Let’s consider two extrem cases. There is only one way of getting circle that has the same radius as the original after two throws. It can happen only if we hit the origin two times in a row. The other extrem cases is that we get circle with radius 0 which can happen only when we hit edge of a circle. There are way more possibilities of getting circle with radius equal to zero, since each possible circle produced after the first throw could be used to generate a new circle with a radius equal to zero. There are definitely more cases for the second extrem compare to the first one which means that distribution of the areas is no longer uniformal.

Let’s consider another case. What is the probability of getting a circle after the second throw with half the area of the original circle. We know that this number has to be greater than for area equal to \(\pi \, r^2\) and less than for the area equal to 0, since after the first throw we get circle with area \(0.2 \, \pi \, r^2\) than we cannot get a circle with the area \(0.5 \, \pi \, r^2\) after the second throw. The image below shows with a red color all of the points within a green circle that will not be able to produce new circle with radius greater than half of the original circle. Even if we will be able to hit the green area of the circle in the first throw our chances of getting a circle with the area \(0.5 \, \pi \, r^2\) will be lower when generated point is closer to the origin.

We can calculate probability of getting a circle with certain radius squared \(x\) after the n-th throw by sampling circle with random radius from some unknown distrubution \(p_n\) and sample a new circle uniformly but throwing dart inside that circle. We can aggregate every possible combination using integral. As we noted before, we cannot sample every possible circle from every possible circle, because its impossible to sample large circle from a smaller one. Because of that only subset of circles allow us to sample circles with area equal to \(\pi \, x\). To be exact, there are only \((1 - x)\) circles that have this property.

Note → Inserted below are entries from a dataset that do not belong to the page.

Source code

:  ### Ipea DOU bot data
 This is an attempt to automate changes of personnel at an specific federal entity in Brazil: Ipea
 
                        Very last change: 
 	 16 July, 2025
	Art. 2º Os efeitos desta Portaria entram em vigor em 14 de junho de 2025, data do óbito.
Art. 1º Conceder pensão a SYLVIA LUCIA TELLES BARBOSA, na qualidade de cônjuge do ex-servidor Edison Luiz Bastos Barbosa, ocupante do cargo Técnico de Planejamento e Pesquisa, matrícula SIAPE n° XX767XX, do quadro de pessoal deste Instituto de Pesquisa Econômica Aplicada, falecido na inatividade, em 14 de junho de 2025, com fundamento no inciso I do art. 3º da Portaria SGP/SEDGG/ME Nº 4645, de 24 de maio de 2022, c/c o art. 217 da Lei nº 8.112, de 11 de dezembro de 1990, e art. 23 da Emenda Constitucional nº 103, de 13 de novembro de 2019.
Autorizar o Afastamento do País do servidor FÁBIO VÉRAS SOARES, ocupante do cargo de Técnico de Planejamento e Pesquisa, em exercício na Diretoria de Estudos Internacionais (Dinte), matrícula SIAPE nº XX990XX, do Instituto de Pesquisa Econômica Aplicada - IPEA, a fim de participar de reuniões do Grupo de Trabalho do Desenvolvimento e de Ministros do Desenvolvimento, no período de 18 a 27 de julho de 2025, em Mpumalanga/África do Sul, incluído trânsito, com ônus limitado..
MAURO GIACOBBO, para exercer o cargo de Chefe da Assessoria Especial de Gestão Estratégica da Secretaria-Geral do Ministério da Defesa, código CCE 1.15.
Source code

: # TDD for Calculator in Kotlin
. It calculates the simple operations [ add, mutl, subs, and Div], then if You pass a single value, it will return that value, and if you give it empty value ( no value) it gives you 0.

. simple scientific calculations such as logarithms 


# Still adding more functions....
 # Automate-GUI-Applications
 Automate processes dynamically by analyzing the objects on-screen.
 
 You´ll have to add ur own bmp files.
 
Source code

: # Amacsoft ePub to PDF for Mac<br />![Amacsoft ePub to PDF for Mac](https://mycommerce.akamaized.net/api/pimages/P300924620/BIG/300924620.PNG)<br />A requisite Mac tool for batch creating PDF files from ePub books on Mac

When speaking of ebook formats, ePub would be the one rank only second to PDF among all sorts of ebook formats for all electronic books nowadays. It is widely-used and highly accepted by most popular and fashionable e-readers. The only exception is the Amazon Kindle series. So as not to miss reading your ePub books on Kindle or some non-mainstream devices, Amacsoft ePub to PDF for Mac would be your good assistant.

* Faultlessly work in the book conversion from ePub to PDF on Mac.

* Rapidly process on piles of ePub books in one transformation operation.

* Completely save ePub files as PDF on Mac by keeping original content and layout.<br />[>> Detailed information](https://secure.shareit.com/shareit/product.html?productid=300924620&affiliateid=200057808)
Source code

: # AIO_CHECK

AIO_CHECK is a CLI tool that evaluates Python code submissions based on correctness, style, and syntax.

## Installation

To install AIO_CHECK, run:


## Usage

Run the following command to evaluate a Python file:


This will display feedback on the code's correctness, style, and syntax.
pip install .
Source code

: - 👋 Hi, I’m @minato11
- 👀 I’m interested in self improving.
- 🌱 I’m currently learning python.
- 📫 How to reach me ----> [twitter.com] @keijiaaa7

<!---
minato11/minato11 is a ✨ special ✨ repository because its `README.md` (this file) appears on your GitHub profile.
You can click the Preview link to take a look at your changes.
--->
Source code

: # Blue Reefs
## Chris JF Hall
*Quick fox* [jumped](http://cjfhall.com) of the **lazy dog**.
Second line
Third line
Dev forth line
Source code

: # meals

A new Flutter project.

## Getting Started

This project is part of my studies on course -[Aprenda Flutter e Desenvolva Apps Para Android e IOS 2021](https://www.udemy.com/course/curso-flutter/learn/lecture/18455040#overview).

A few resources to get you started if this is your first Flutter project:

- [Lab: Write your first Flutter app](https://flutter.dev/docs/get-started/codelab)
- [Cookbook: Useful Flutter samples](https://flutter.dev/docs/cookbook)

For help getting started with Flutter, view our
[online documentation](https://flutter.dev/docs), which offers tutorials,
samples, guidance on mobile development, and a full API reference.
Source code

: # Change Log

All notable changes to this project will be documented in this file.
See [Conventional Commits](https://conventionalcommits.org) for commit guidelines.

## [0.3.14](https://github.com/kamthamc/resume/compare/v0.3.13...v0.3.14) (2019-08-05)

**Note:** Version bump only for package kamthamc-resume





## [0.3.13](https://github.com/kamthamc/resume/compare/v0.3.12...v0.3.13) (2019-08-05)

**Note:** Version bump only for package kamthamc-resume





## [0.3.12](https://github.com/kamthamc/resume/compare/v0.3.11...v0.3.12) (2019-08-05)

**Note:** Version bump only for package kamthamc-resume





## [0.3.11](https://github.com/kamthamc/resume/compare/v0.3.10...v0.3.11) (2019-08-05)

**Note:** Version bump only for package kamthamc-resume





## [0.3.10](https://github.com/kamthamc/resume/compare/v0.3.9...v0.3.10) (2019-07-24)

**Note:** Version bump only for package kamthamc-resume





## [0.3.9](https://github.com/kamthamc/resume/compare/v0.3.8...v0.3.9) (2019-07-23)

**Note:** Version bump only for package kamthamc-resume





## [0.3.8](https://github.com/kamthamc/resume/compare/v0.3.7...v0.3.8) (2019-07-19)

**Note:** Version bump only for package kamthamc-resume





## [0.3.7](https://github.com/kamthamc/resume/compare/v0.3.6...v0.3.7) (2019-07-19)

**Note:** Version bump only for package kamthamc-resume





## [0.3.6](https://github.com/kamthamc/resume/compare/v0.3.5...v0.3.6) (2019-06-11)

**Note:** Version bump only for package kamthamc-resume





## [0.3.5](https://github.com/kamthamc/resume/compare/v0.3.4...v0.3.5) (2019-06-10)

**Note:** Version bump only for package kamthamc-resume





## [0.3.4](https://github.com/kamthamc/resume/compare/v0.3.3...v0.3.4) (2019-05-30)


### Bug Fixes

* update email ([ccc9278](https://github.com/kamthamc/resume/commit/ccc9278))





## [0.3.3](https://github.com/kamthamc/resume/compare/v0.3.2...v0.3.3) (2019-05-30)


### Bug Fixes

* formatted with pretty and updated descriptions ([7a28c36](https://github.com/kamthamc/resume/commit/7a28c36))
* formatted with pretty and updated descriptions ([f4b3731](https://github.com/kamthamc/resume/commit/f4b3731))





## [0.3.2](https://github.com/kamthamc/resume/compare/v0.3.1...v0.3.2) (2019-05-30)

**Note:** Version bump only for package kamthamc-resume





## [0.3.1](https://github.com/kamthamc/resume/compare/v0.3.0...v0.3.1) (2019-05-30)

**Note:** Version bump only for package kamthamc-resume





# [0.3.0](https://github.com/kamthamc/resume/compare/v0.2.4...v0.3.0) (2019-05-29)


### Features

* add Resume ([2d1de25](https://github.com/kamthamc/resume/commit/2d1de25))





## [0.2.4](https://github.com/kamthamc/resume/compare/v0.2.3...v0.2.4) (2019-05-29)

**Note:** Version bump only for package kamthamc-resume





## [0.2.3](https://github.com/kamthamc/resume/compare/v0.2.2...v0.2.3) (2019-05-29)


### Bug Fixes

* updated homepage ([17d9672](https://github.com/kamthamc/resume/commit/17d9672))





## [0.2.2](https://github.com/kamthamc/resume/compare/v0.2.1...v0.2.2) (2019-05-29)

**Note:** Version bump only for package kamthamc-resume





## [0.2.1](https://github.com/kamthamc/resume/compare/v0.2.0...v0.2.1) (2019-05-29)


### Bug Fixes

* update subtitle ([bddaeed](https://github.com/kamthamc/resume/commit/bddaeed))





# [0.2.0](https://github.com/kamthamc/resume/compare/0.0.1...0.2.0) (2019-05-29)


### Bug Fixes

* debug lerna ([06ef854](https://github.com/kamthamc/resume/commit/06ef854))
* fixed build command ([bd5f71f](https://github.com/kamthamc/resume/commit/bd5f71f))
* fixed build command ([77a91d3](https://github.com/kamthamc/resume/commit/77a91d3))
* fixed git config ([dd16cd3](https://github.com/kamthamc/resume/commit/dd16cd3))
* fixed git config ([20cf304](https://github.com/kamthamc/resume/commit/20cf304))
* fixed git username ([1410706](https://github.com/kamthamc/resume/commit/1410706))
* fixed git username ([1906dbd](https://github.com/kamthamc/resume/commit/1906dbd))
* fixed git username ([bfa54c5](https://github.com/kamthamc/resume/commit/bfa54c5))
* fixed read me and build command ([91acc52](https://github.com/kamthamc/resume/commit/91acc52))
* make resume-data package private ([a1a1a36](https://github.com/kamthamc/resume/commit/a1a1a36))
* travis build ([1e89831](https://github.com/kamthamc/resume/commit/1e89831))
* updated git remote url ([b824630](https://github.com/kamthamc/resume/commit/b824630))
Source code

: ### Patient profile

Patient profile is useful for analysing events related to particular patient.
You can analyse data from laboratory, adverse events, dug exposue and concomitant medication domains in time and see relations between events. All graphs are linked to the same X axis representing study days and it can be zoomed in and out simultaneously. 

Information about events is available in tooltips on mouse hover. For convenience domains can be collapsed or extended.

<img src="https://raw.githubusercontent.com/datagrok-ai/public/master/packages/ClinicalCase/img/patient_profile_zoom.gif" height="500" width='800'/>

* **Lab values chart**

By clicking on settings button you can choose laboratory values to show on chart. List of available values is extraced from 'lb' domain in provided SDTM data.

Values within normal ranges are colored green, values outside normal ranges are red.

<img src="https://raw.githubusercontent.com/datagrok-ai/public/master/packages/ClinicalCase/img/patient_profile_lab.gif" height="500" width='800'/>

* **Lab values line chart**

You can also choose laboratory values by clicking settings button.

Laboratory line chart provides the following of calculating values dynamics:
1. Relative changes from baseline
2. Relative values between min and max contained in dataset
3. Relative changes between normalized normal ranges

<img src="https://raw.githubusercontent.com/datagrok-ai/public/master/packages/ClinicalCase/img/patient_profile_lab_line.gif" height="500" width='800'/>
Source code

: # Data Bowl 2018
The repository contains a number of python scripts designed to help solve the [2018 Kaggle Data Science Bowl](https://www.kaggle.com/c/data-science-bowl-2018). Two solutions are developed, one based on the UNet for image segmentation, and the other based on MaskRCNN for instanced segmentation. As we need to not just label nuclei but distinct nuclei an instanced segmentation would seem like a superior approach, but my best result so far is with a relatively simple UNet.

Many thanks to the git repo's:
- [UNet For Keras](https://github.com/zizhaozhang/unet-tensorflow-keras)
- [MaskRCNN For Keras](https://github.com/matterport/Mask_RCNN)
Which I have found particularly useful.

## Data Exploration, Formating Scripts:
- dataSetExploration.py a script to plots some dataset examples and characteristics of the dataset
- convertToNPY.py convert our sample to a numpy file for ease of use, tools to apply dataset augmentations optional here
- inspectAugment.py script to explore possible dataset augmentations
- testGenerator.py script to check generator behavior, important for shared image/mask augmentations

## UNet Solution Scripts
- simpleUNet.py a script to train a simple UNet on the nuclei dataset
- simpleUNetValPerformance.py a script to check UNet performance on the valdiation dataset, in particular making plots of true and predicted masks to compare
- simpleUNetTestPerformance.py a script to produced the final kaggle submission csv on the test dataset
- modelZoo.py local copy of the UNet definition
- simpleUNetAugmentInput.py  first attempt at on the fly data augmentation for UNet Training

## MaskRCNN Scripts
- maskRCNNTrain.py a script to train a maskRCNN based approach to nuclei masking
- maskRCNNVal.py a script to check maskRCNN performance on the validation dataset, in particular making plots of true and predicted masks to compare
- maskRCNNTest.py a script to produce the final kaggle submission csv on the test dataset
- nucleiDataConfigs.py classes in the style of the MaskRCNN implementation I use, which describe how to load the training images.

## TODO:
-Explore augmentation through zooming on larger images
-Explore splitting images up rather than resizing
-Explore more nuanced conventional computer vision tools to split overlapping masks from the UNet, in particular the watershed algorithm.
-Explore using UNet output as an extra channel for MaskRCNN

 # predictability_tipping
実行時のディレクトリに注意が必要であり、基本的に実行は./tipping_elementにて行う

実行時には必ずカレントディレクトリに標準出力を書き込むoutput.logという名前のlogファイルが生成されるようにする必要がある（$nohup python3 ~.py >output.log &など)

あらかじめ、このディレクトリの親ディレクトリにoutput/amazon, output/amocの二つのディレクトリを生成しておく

since each throw hits circle randomly from uniformal distrubution, sampling a new circle will always have the same probability distrubution.

\[p_h(z) = \begin{cases} 1,& 0\leqslant z\leqslant{1}\\ 0,&\text{otherwise.} \end{cases}\]a new circle with area equal to \(x\) after the n-th throw will have a probability density function (PDF) equal to \(p_n\)

\[\begin{align} p_n(x) &= \frac{1}{P_n} \, q_n(x) \\ q_n(x) &= \int_x^1 p_{n-1}(z) \, p_h(z) \, dz \\ &= \int_x^1 p_{n-1}(z) \, dz \end{align}\]where

\[P_n = \int_0^1 q_{n}(x) dx\]We can provide by mathematical induction that the following is always true

\[p_{n+1}(x) = (n+1) \, (1 - x) ^ n\]we know that \(p_1(x) = 1\) which proves previous statement for \(n=0\). Now, let’s assume that main statement is true and show that the same will be true

\[\begin{align} q_{n+2}(x) &= \int_x^1 p_{n+1}(z) \, dz \\ &= \int_x^1 (n+1) \, (1 - z) ^ n \, dz \\ &= \int_{1-x}^{0} -(n+1) \, t ^ n \, dt \\ &= \left.-t^{n+1}\right|_{1-x}^{0} = (1-x)^{n+1} \end{align}\]we know that

\[p_{n+2}(x) = \frac{1}{P_{n+2}} \, q_{n+2}(x)\]It’s easy to show that \(P_{n+2}=\frac{1}{n+2}\)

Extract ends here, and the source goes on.